Boise, Idaho
Boise, the largest of two metropolitan areas in
Idaho, is the State capital as well as a regional
shopping and medical service center for southwest
Idaho and northeast Oregon. During the 1990s,
Boise also became one of the Northwest’s major
high-technology employment centers; in a survey
by the American Electronics Association, the city
ranked second among small cities in high-technology
growth between 1993 and 1998. The area’s strong
labor market as well as quality-of-life factors such
as clean air, minimal traffic congestion, low crime
rates, and proximity to the Rocky Mountains resulted
in dramatic population growth during the 1990s;
during this 10-year period, Boise ranked seventh
highest in population growth among all metropolitan
areas in the Nation. At the time of the 2000
census, the population was 432,345, a 46.1-percent
increase from 1990. The average annual rate of
population growth and household growth over the
period was 3.9 percent.
Nonagricultural employment in the Boise metropolitan
area averaged 231,200 workers for the 12 months
ending in March 2002, up 3.3 percent compared
with a year ago, according to data released by the
Idaho Department of Employment. Job growth was
confined primarily to the service-producing sector,
where health services, professional services, and
finance, insurance, and real estate accounted for
nearly 80 percent of local job creation. The national
manufacturing recession sent employment in Boise’s
manufacturing sector into a downturn starting at
midyear 2001, with the industrial machinery and
electrical equipment industries suffering the greatest
losses. The Idaho State economist’s most recent
forecast calls for employment losses in the manufacturing
sector to continue through the second quarter
of 2002. Following job losses in both manufacturing
and trade, the unemployment rate rose from 3.2 percent
to 4.3 percent from March 2001 to March 2002.

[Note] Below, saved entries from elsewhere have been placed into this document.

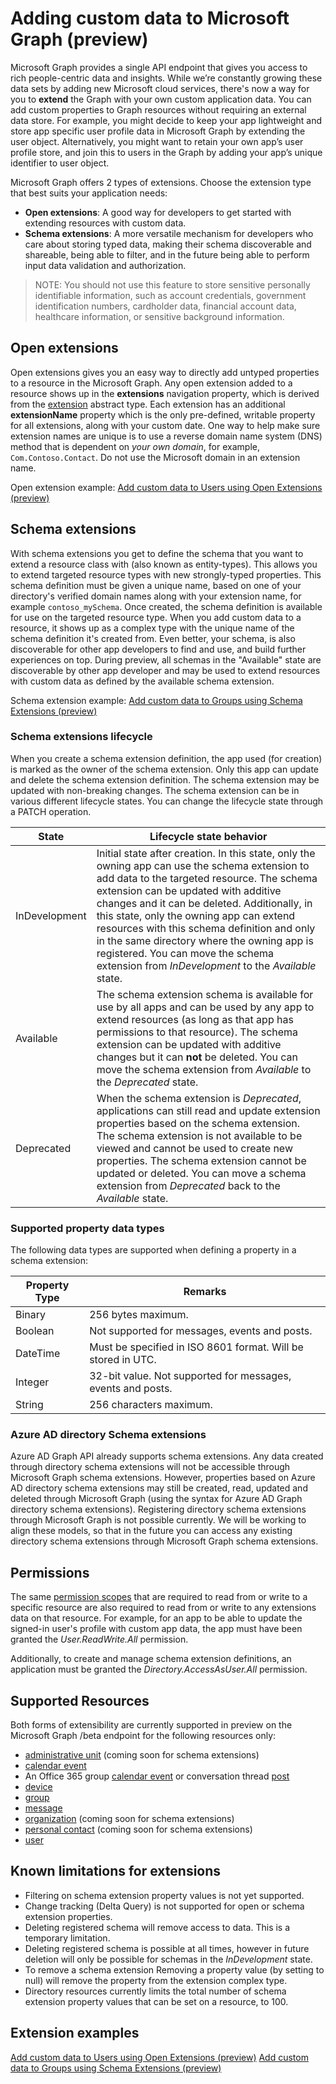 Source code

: # Adding custom data to Microsoft Graph (preview)

Microsoft Graph provides a single API endpoint that gives you access to rich people-centric data and insights. While we’re constantly growing these data sets by adding new Microsoft cloud services, there's now a way for you to **extend** the Graph with your own custom application data. You can add custom properties to Graph resources without requiring an external data store. For example, you might decide to keep your app lightweight and store app specific user profile data in Microsoft Graph by extending the user object. Alternatively, you might want to retain your own app’s user profile store, and join this to users in the Graph by adding your app’s unique identifier to user object.  

Microsoft Graph offers 2 types of extensions. Choose the extension type that best suits your application needs:

*  **Open extensions**: A good way for developers to get started with extending resources with custom data.
*  **Schema extensions**: A more versatile mechanism for developers who care about storing typed data, making their schema discoverable and shareable, being able to filter, and in the future being able to perform input data validation and authorization.

> NOTE: You should not use this feature to store sensitive personally identifiable information, such as account credentials, government identification numbers, cardholder data, financial account data, healthcare information, or sensitive background information.

## Open extensions
Open extensions gives you an easy way to directly add untyped properties to a resource in the Microsoft Graph. Any open extension added to a resource shows up in the **extensions** navigation property, which is derived from the [extension](extension.md) abstract type.  Each extension has an additional **extensionName** property which is the only pre-defined, writable property for all extensions, along with your custom date. One way to help make sure extension names are unique is to use a reverse domain name system (DNS) method that is dependent on _your own domain_, for example, `Com.Contoso.Contact`. Do not use the Microsoft domain in an extension name.

Open extension example: [Add custom data to Users using Open Extensions (preview)](extensibility_open_users.md)

## Schema extensions
With schema extensions you get to define the schema that you want to extend a resource class with (also known as entity-types). This allows you to extend targeted resource types with new strongly-typed properties. This schema definition must be given a unique name, based on one of your directory's verified domain names along with your extension name, for example `contoso_mySchema`.  Once created, the schema definition is available for use on the targeted resource type.  When you add custom data to a resource, it shows up as a complex type with the unique name of the schema definition it's created from. Even better, your schema, is also discoverable for other app developers to find and use, and build further experiences on top. During preview, all schemas in the "Available" state are discoverable by other app developer and may be used to extend resources with custom data as defined by the available schema extension.

Schema extension example: [Add custom data to Groups using Schema Extensions (preview)](extensibility_schema_groups.md)

### Schema extensions lifecycle
When you create a schema extension definition, the app used (for creation) is marked as the owner of the schema extension. Only this app can update and delete the schema extension definition. The schema extension may be updated with non-breaking changes. The schema extension can be in various different lifecycle states. You can change the lifecycle state through a PATCH operation.

| State | Lifecycle state behavior |
|-------------|------------|
| InDevelopment | Initial state after creation.  In this state, only the owning app can use the schema extension to add data to the targeted resource. The schema extension can be updated with additive changes and it can be deleted. Additionally, in this state, only the owning app can extend resources with this schema definition and only in the same directory where the owning app is registered. You can move the schema extension from *InDevelopment* to the *Available* state. |
| Available |  The schema extension schema is available for use by all apps and can be used by any app to extend resources (as long as that app has permissions to that resource). The schema extension can be updated with additive changes but it can **not** be deleted. You can move the schema extension from *Available* to the *Deprecated* state. | 
| Deprecated |  When the schema extension is *Deprecated*, applications can still read and update extension properties based on the schema extension. The schema extension is not available to be viewed and cannot be used to create new properties. The schema extension cannot be updated or deleted. You can move a schema extension from *Deprecated* back to the *Available* state. |

### Supported property data types 
The following data types are supported when defining a property in a schema extension:

| Property Type | Remarks |
|-------------|------------|
| Binary | 256 bytes maximum. |
| Boolean | Not supported for messages, events and posts. |
| DateTime | Must be specified in ISO 8601 format. Will be stored in UTC. |
| Integer | 32-bit value. Not supported for messages, events and posts. |
| String | 256 characters maximum. |

### Azure AD directory Schema extensions
Azure AD Graph API already supports schema extensions. Any data created through directory schema extensions will not be accessible through Microsoft Graph schema extensions. However, properties based on Azure AD directory schema extensions may still be created, read, updated and deleted through Microsoft Graph (using the syntax for Azure AD Graph directory schema extensions).  Registering directory schema extensions through Microsoft Graph is not possible currently.  We will be working to align these models, so that in the future you can access any existing directory schema extensions through Microsoft Graph schema extensions. 

## Permissions
The same [permission scopes](../authorization/permission_scopes.md) that are required to read from or write to a specific resource are also required to read from or write to any extensions data on that resource.  For example, for an app to be able to update the signed-in user's profile with custom app data, the app must have been granted the *User.ReadWrite.All* permission.

Additionally, to create and manage schema extension definitions, an application must be granted the *Directory.AccessAsUser.All* permission.

## Supported Resources

Both forms of extensibility are currently supported in preview on the Microsoft Graph /beta endpoint for the following resources only:

 - [administrative unit](../api-reference/beta/resources/admistrativeunit.md) (coming soon  for schema extensions)
 - [calendar event](../api-reference/beta/resources/event.md)
 - An Office 365 group [calendar event](../api-reference/beta/resources/event.md) or conversation thread [post](../api-reference/beta/resources/post.md)
 - [device](../api-reference/beta/resources/device.md)
 - [group](../api-reference/beta/resources/group.md)
 - [message](../api-reference/beta/resources/message.md)
 - [organization](../api-reference/beta/resources/organization.md) (coming soon  for schema extensions)
 - [personal contact](../api-reference/beta/resources/contact.md) (coming soon  for schema extensions)
 - [user](../api-reference/beta/resources/user.md) 
 
## Known limitations for extensions
-   Filtering on schema extension property values is not yet supported.
-   Change tracking (Delta Query) is not supported for open or schema extension properties.
-   Deleting registered schema will remove access to data. This is a temporary limitation.
-   Deleting registered schema is possible at all times, however in future deletion will only be possible for schemas in the *InDevelopment* state.
-   To remove a schema extension Removing a property value (by setting to null) will remove the property from the extension complex type.
-   Directory resources currently limits the total number of schema extension property values that can be set on a resource, to 100.

## Extension examples
[Add custom data to Users using Open Extensions (preview)](extensibility_open_users.md)
[Add custom data to Groups using Schema Extensions (preview)](extensibility_schema_groups.md)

Low interest rates and steady population growth
continued to spur sales of existing and newly constructed
homes in the Boise metro area. According
to the Ada County Association of REALTORS®,
1,909 homes were sold during the first 3 months
of 2002, up 2.4 percent compared with a year ago.
The median sales price was $124,600, up 3.9 percent
for the year. New home sales totaled 748
through March 2002, unchanged from the same
period a year ago. The median sales price of a new
home in the Boise metropolitan area was $136,000,
up 4 percent compared with the first 3 months of
2001. Approximately 30 percent of all homes sold
were priced at or below $100,000, whereas only 12
percent were offered at prices above $200,000. The
inventory of unsold homes in March was equal
to a 5.5-month supply, up from a 4-month supply
in March 2001.
In response to weakening economic conditions,
single-family permit activity for 2001 slowed to
5,006 units, just 11 units short of the total for 2000
but 6.2 percent below the record number of permits
issued in 1999. Through March 2002, 1,117 permits
were issued for single-family construction, off 9.3
percent compared with the same period in 2001.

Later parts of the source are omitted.